(Activity)
Within the listing below, please show every line carrying the string "springframework".
#### Data ####
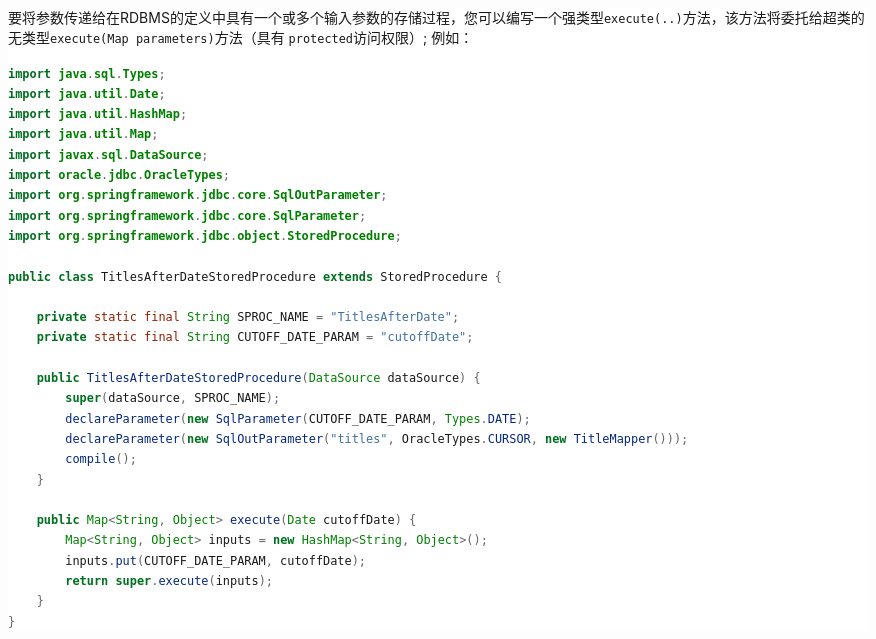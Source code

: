 要将参数传递给在RDBMS的定义中具有一个或多个输入参数的存储过程，您可以编写一个强类型`execute(..)`方法，该方法将委托给超类的无类型`execute(Map parameters)`方法（具有 `protected`访问权限）; 例如：

```java
import java.sql.Types;
import java.util.Date;
import java.util.HashMap;
import java.util.Map;
import javax.sql.DataSource;
import oracle.jdbc.OracleTypes;
import org.springframework.jdbc.core.SqlOutParameter;
import org.springframework.jdbc.core.SqlParameter;
import org.springframework.jdbc.object.StoredProcedure;

public class TitlesAfterDateStoredProcedure extends StoredProcedure {

    private static final String SPROC_NAME = "TitlesAfterDate";
    private static final String CUTOFF_DATE_PARAM = "cutoffDate";

    public TitlesAfterDateStoredProcedure(DataSource dataSource) {
        super(dataSource, SPROC_NAME);
        declareParameter(new SqlParameter(CUTOFF_DATE_PARAM, Types.DATE);
        declareParameter(new SqlOutParameter("titles", OracleTypes.CURSOR, new TitleMapper()));
        compile();
    }

    public Map<String, Object> execute(Date cutoffDate) {
        Map<String, Object> inputs = new HashMap<String, Object>();
        inputs.put(CUTOFF_DATE_PARAM, cutoffDate);
        return super.execute(inputs);
    }
}
```

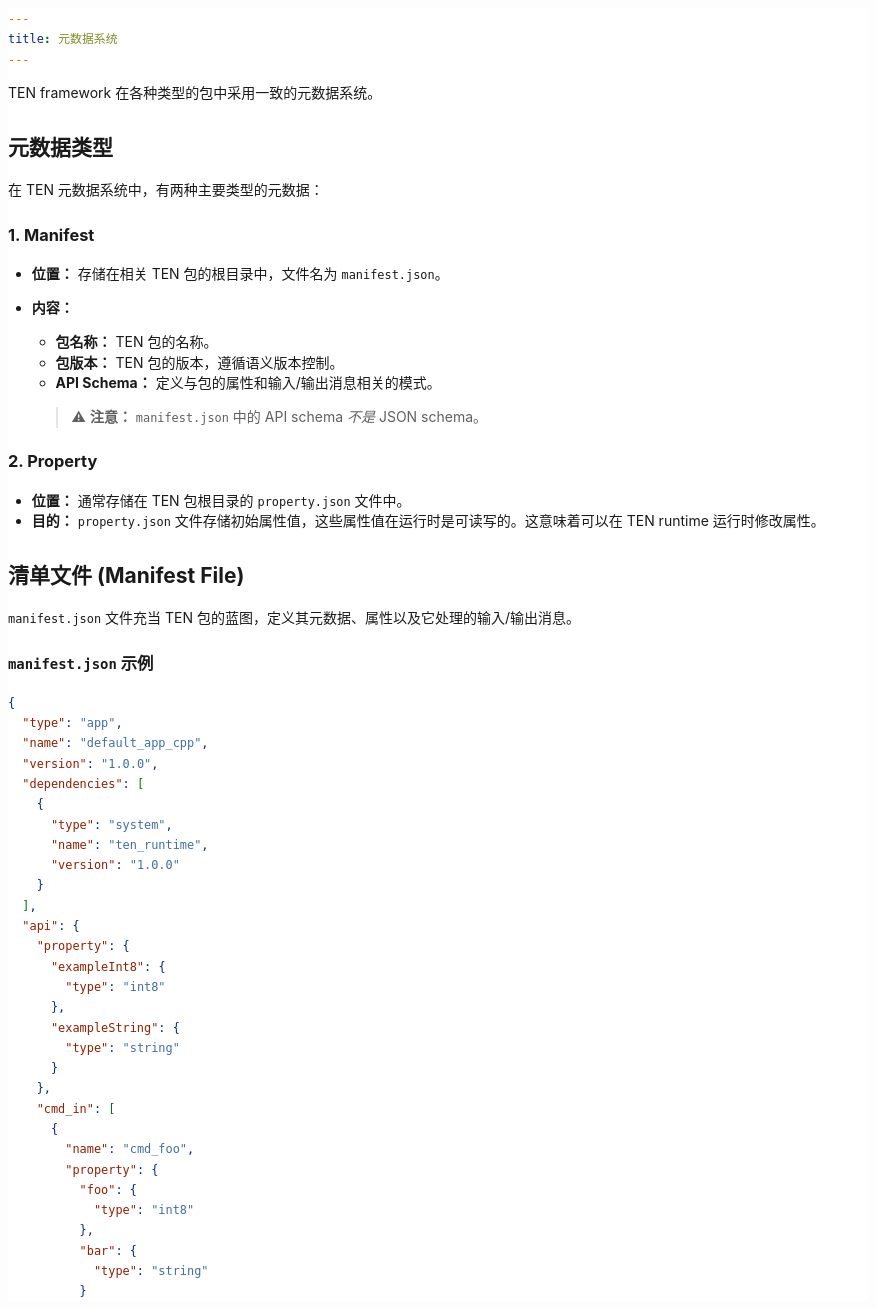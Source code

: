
 ```yaml
---
title: 元数据系统
---
```


TEN framework 在各种类型的包中采用一致的元数据系统。

## 元数据类型

在 TEN 元数据系统中，有两种主要类型的元数据：

### 1. **Manifest**

- **位置：** 存储在相关 TEN 包的根目录中，文件名为 `manifest.json`。
- **内容：**

  - **包名称：** TEN 包的名称。
  - **包版本：** TEN 包的版本，遵循语义版本控制。
  - **API Schema：** 定义与包的属性和输入/输出消息相关的模式。

  > ⚠️ **注意：** `manifest.json` 中的 API schema _不是_ JSON schema。

### 2. **Property**

- **位置：** 通常存储在 TEN 包根目录的 `property.json` 文件中。
- **目的：** `property.json` 文件存储初始属性值，这些属性值在运行时是可读写的。这意味着可以在 TEN runtime 运行时修改属性。

## 清单文件 (Manifest File)

`manifest.json` 文件充当 TEN 包的蓝图，定义其元数据、属性以及它处理的输入/输出消息。

### `manifest.json` 示例

```json
{
  "type": "app",
  "name": "default_app_cpp",
  "version": "1.0.0",
  "dependencies": [
    {
      "type": "system",
      "name": "ten_runtime",
      "version": "1.0.0"
    }
  ],
  "api": {
    "property": {
      "exampleInt8": {
        "type": "int8"
      },
      "exampleString": {
        "type": "string"
      }
    },
    "cmd_in": [
      {
        "name": "cmd_foo",
        "property": {
          "foo": {
            "type": "int8"
          },
          "bar": {
            "type": "string"
          }
```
####
(Task output)
import org.springframework.jdbc.core.SqlOutParameter;
import org.springframework.jdbc.core.SqlParameter;
import org.springframework.jdbc.object.StoredProcedure;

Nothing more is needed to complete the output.